◆ WHAT IS REQUIRED:
From the top of the entries below through the line containing "explained later on.", return every line exactly as written, please, and stop there.

◆ INFORMATION SHOWN:
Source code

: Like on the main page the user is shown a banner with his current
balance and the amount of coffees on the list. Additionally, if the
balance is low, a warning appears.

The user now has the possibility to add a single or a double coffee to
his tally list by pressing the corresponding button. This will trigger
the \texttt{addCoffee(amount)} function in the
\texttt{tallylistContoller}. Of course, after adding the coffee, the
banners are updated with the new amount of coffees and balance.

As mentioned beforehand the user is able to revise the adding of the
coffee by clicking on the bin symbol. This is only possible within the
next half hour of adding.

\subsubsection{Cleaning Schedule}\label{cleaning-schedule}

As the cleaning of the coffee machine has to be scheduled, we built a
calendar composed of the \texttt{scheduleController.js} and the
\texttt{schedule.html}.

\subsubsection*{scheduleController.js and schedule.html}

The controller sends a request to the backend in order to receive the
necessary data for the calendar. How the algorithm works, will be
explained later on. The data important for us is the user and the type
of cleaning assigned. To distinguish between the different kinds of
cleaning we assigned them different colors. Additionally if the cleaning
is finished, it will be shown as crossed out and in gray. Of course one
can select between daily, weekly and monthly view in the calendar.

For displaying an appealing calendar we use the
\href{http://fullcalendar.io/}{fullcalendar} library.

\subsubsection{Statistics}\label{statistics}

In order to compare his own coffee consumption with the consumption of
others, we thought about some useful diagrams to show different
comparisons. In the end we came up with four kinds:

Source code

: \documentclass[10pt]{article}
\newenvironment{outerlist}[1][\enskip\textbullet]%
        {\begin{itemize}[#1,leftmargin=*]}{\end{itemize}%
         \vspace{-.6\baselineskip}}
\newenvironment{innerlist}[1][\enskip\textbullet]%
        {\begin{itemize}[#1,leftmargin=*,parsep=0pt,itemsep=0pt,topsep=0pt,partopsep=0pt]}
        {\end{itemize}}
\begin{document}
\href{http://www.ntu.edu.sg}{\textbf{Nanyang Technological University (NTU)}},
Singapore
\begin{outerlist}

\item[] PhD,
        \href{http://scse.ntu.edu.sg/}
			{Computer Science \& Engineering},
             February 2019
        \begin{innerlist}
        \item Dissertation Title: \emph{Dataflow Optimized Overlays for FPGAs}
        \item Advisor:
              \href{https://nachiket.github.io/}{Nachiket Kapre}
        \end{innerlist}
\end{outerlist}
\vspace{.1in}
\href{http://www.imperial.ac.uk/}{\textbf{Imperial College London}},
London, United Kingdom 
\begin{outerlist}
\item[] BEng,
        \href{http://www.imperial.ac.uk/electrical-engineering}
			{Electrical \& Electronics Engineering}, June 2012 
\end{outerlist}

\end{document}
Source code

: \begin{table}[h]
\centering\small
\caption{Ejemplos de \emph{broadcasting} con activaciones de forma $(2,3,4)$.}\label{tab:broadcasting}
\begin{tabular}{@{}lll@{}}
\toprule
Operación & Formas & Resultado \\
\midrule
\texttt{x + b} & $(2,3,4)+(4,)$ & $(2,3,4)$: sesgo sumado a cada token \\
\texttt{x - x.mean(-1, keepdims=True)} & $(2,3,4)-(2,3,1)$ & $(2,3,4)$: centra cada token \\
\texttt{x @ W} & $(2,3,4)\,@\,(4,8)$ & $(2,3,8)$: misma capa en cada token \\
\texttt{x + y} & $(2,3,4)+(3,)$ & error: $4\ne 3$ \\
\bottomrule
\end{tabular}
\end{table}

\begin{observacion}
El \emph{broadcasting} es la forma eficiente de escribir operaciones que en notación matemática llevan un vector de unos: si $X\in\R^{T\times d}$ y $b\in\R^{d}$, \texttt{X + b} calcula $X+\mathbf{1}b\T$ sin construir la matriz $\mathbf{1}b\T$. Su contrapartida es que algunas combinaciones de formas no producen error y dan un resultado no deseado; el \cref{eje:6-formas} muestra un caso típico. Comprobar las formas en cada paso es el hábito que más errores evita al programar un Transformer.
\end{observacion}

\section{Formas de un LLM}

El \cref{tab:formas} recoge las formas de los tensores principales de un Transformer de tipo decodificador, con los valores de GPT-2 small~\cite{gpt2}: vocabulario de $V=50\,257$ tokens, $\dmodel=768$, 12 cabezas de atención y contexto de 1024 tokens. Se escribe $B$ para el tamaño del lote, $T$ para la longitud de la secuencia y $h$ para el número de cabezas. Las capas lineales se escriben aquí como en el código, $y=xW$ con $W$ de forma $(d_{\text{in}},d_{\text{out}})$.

◆ ANSWER BOX:
Source code

: Like on the main page the user is shown a banner with his current
balance and the amount of coffees on the list. Additionally, if the
balance is low, a warning appears.

The user now has the possibility to add a single or a double coffee to
his tally list by pressing the corresponding button. This will trigger
the \texttt{addCoffee(amount)} function in the
\texttt{tallylistContoller}. Of course, after adding the coffee, the
banners are updated with the new amount of coffees and balance.

As mentioned beforehand the user is able to revise the adding of the
coffee by clicking on the bin symbol. This is only possible within the
next half hour of adding.

\subsubsection{Cleaning Schedule}\label{cleaning-schedule}

As the cleaning of the coffee machine has to be scheduled, we built a
calendar composed of the \texttt{scheduleController.js} and the
\texttt{schedule.html}.

\subsubsection*{scheduleController.js and schedule.html}

The controller sends a request to the backend in order to receive the
necessary data for the calendar. How the algorithm works, will be
explained later on. The data important for us is the user and the type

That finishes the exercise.